The duchess looked away, almost as if with hesitation.

Christopher casually rested an elbow on the desk. “Out with it, Mother.”

“Sadly, we are not so far removed from London here that we can avoid the dark mutterings of rumors.”

He arched a brow. “Surely we are used to those. It cannot be my cousin, Daniel, causing problems. His marriage has surely settled him.”

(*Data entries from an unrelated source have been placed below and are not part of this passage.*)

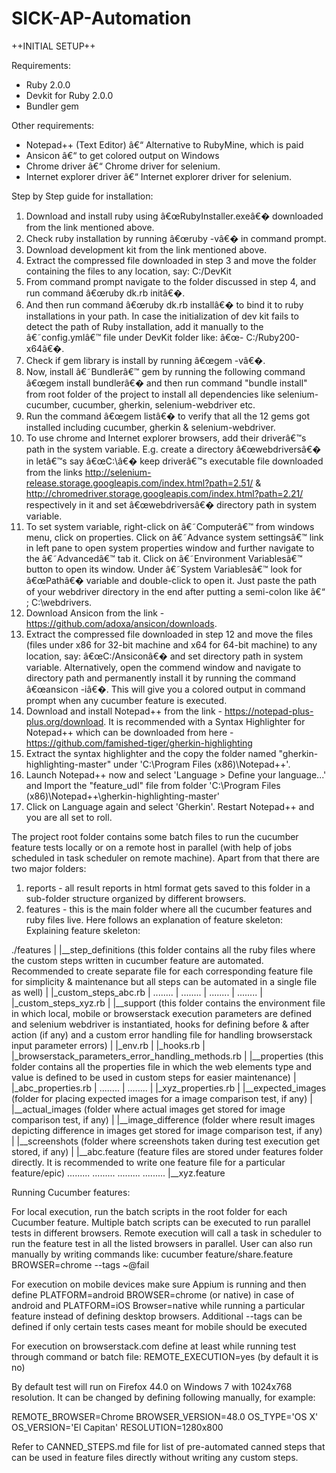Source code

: SICK-AP-Automation
======================

++INITIAL SETUP++

Requirements:

* Ruby 2.0.0
* Devkit for Ruby 2.0.0
* Bundler gem

Other requirements:

* Notepad++ (Text Editor)  â€“  Alternative to RubyMine, which is paid
* Ansicon  â€“ to get colored output on Windows
* Chrome driver â€“ Chrome driver for selenium.
* Internet explorer driver â€“ Internet explorer driver for selenium.

Step by Step guide for installation:
1.	Download and install ruby using â€œRubyInstaller.exeâ€� downloaded from the link mentioned above.
2.	Check ruby installation by running â€œruby -vâ€� in command prompt.
3.	Download development kit from the link mentioned above.
4.	Extract the compressed file downloaded in step 3 and move the folder containing the files to any location, say: C:/DevKit
5.	From command prompt navigate to the folder discussed in step 4, and run command â€œruby dk.rb initâ€�.
6.	And then run command â€œruby dk.rb installâ€� to bind it to ruby installations in your path. In case the initialization of dev kit fails to detect the path of Ruby installation, add it manually to the â€˜config.ymlâ€™ file under DevKit folder like: â€œ- C:/Ruby200-x64â€�.
7.	Check if gem library is install by running â€œgem -vâ€�.
8.	Now, install â€˜Bundlerâ€™ gem by running the following command â€œgem install bundlerâ€� and then run command "bundle install" from root folder of the project to install all dependencies like selenium-cucumber, cucumber, gherkin, selenium-webdriver etc.
9.	Run the command â€œgem listâ€� to verify that all the 12 gems got installed including cucumber, gherkin & selenium-webdriver.
10.	To use chrome and Internet explorer browsers, add their driverâ€™s path in the system variable. E.g. create a directory â€œwebdriversâ€� in letâ€™s say â€œC:\â€� keep driverâ€™s executable file downloaded from the links http://selenium-release.storage.googleapis.com/index.html?path=2.51/ & http://chromedriver.storage.googleapis.com/index.html?path=2.21/ respectively in it and set â€œwebdriversâ€� directory path in system variable.
11.	To set system variable, right-click on â€˜Computerâ€™ from windows menu, click on properties. Click on â€˜Advance system settingsâ€™ link in left pane to open system properties window and further navigate to the â€˜Advancedâ€™ tab it. Click on â€˜Environment Variablesâ€™ button to open its window. Under â€˜System Variablesâ€™ look for â€œPathâ€� variable and double-click to open it. Just paste the path of your webdriver directory in the end after putting a semi-colon like â€“ ; C:\webdrivers.
12.	Download Ansicon from the link - https://github.com/adoxa/ansicon/downloads.
13.	Extract the compressed file downloaded in step 12 and move the files (files under x86 for 32-bit machine and x64 for 64-bit machine) to any location, say: â€œC:/Ansiconâ€� and set directory path in system variable. Alternatively, open the commend window and navigate to directory path and permanently install it by running the command â€œansicon -iâ€�. This will give you a colored output in command prompt when any cucumber feature is executed.
14. Download and install Notepad++ from the link -  https://notepad-plus-plus.org/download. It is recommended with a Syntax Highlighter for Notepad++ which can be downloaded from here - https://github.com/famished-tiger/gherkin-highlighting
15. Extract the syntax highlighter and the copy the folder named "gherkin-highlighting-master" under 'C:\Program Files (x86)\Notepad++'.
16. Launch Notepad++ now and select 'Language > Define your language...' and Import the "feature_udl" file from folder 'C:\Program Files (x86)\Notepad++\gherkin-highlighting-master'
17. Click on Language again and select 'Gherkin'. Restart Notepad++ and you are all set to roll.

The project root folder contains some batch files to run the cucumber feature tests locally or on a remote host in parallel (with help of jobs scheduled in task scheduler on remote machine). Apart from that there are two major folders:

1. reports - all result reports in html format gets saved to this folder in a sub-folder structure organized by different browsers.
2. features - this is the main folder where all the cucumber features and ruby files live. Here follows an explanation of feature skeleton:
Explaining feature skeleton:

 ./features
        |
        |__step_definitions (this folder contains all the ruby files where the custom steps written in cucumber feature are automated. Recommended to create separate file for each corresponding feature file for simplicity & maintenance but all steps can be automated in a single file as well)
        |     |_custom_steps_abc.rb
		|		........
		|		........
		|		........
		|		........
        |     |_custom_steps_xyz.rb
		|
        |__support (this folder contains the environment file in which local, mobile or browserstack execution parameters are defined and selenium webdriver is instantiated, hooks for defining before & after action (if any) and a custom error handling file for handling browserstack input parameter errors)
        |     |_env.rb
        |     |_hooks.rb
        |     |_browserstack_parameters_error_handling_methods.rb
		|
		|__properties (this folder contains all the properties file in which the web elements type and value is defined to be used in custom steps for easier maintenance)
        |     |_abc_properties.rb
		|		........
		|		........
        |     |_xyz_properties.rb
		|
        |__expected_images (folder for placing expected images for a image comparison test, if any)
        |
        |__actual_images (folder where actual images get stored for image comparison test, if any)
        |
        |__image_difference (folder where result images depicting difference in images get stored for image comparison test, if any)
        |
        |__screenshots (folder where screenshots taken during test execution get stored, if any)
        |
        |__abc.feature (feature files are stored under features folder directly. It is recommended to write one feature file for a particular feature/epic)
			.........
			.........
			.........
			.........
        |__xyz.feature

Running Cucumber features:

For local execution, run the batch scripts in the root folder for each Cucumber feature. Multiple batch scripts can be executed to run parallel tests in different browsers. Remote execution will call a task in scheduler to run the feature test in all the listed browsers in parallel. User can also run manually by writing commands like:
cucumber feature/share.feature BROWSER=chrome --tags ~@fail

For execution on mobile devices make sure Appium is running and then define PLATFORM=android BROWSER=chrome (or native) in case of android and PLATFORM=iOS Browser=native while running a particular feature instead of defining desktop browsers. Additional --tags can be defined if only certain tests cases meant for mobile should be executed

For execution on browserstack.com define at least while running test through command or batch file: REMOTE_EXECUTION=yes (by default it is no)

By default test will run on Firefox 44.0 on Windows 7 with 1024x768 resolution. It can be changed by defining following manually, for example:

REMOTE_BROWSER=Chrome
BROWSER_VERSION=48.0
OS_TYPE='OS X'
OS_VERSION='El Capitan'
RESOLUTION=1280x800

Refer to CANNED_STEPS.md file for list of pre-automated canned steps that can be used in feature files directly without writing any custom steps.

“I am not so sure of that,” she said, a smile twinkling in her eyes before she sobered. “But no, it is not Daniel. It is Madeleine Preston.”

Christopher leaned his head back against his wingback chair and sighed. “What has she done now?”

“She is rather open in her pursuit of you, is she not?”

“She is. So I am grateful that you did not invite her.”

“Yet you feel guilty,” she answered shrewdly.

“How could I not? Her brother is my good friend.”

“And he wouldn’t want you to consider his sister just because of that friendship.”

“Butshewants me to,” Christopher said darkly.

“I knew she was using your past against you,” his mother said.

“Mother, please do not worry. I have made it clear, as gently as possible, that I am not interested in marrying her, regardless of how she believes we’re connected.” He held up a hand when she would have interrupted. “But if it makes you feel better, I will write to Michael and enlist his help with his sister.”

She studied him a moment too long but only nodded instead of saying more. His mother had always been good at letting him run his own life—until his need for a bride had become too much for her. He went to her and kissed her cheek, still regretting the sorrow he’d put her through when he was young.

“I will make a good choice,Madre,” he said softly.

“Soon?”

“Soon. But probably not this week.”

She smiled and patted his chest. “Then can you not enjoy yourself with our guests?”

“I will, I promise. But not every moment of every day. And you cannot make me hunt for imaginary ghosts,” he added, pretending sternness. “Whatever gave Elizabeth such a crazy—”

“She is young, Christopher.”

And if that was the most foolish thing his sister did in her youth, then she had him bested.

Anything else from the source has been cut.